Source data

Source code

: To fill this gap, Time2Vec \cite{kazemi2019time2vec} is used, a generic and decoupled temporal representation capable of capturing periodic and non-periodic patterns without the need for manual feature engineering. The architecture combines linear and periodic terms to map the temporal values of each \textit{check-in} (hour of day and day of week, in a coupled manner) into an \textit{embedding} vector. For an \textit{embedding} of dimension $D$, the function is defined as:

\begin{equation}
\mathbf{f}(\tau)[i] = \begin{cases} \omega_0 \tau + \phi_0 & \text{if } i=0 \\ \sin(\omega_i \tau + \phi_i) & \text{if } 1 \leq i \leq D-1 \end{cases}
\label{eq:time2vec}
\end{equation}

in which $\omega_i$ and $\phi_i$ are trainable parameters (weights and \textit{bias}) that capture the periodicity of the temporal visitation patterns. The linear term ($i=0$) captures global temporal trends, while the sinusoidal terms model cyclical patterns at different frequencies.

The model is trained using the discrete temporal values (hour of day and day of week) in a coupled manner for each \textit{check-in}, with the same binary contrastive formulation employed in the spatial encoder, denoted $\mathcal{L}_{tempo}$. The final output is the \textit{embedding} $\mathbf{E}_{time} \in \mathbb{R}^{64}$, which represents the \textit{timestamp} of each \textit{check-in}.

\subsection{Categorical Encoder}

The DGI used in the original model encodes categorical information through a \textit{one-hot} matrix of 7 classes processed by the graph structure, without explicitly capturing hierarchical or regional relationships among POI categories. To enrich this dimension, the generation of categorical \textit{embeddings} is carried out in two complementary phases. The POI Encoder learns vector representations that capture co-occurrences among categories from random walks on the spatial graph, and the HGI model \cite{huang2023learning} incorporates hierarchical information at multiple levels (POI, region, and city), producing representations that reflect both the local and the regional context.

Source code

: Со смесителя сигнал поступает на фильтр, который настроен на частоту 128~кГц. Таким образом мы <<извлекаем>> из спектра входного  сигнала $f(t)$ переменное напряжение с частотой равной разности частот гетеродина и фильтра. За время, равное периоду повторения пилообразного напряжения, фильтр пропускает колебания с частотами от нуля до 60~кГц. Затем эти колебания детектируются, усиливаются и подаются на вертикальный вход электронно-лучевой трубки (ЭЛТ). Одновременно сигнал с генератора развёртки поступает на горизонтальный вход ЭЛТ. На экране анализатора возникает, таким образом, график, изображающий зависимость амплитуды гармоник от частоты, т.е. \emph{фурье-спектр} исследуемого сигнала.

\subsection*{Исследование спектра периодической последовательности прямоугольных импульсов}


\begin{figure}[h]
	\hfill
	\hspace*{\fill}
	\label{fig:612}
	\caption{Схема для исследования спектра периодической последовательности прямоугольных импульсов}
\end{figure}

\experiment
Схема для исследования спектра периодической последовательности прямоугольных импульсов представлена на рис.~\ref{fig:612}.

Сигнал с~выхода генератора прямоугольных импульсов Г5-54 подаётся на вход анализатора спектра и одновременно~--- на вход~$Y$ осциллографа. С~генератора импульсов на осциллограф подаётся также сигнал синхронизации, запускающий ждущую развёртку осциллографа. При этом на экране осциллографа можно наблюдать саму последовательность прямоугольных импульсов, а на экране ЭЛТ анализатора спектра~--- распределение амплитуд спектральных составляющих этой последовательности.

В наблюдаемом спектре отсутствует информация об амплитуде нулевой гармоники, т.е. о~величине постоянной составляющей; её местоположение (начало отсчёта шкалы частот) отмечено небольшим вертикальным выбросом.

[What the task requires] Scan the entries above. Copy each line that has the string "Схема".

[Task result]
	\caption{Схема для исследования спектра периодической последовательности прямоугольных импульсов}
Схема для исследования спектра периодической последовательности прямоугольных импульсов представлена на рис.~\ref{fig:612}.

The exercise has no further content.